- _Exercise requirements_
Whenever the word "based" turns up in a line of the data below, copy that line.

Study material START

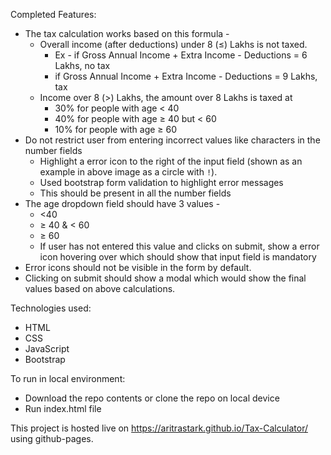 Completed Features:
- The tax calculation works based on this formula -
    - Overall income (after deductions) under 8 (≤) Lakhs is not taxed.
        - Ex - if Gross Annual Income + Extra Income - Deductions =  6 Lakhs, no tax
        - if Gross Annual Income + Extra Income - Deductions =  9 Lakhs, tax
    - Income over 8 (>) Lakhs, the amount over 8 Lakhs is taxed at
        - 30% for people with age < 40
        - 40% for people with age ≥ 40 but < 60
        - 10% for people with age ≥ 60
- Do not restrict user from entering incorrect values like characters in the number fields
    - Highlight a error icon to the right of the input field (shown as an example in above image as a circle with `!`). 
    - Used bootstrap form validation to highlight error messages
    - This should be present in all the number fields
- The age dropdown field should have 3 values -
    - <40
    - ≥ 40 & < 60
    - ≥ 60
    - If user has not entered this value and clicks on submit, show a error icon hovering over which should show that input field is mandatory
- Error icons should not be visible in the form by default.
- Clicking on submit should show a modal which would show the final values based on above calculations.

Technologies used:
- HTML
- CSS
- JavaScript
- Bootstrap

To run in local environment:
- Download the repo contents or clone the repo on local device
- Run index.html file

This project is hosted live on https://aritrastark.github.io/Tax-Calculator/ using github-pages.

Study material END

- _Written solution_
- The tax calculation works based on this formula -
- Clicking on submit should show a modal which would show the final values based on above calculations.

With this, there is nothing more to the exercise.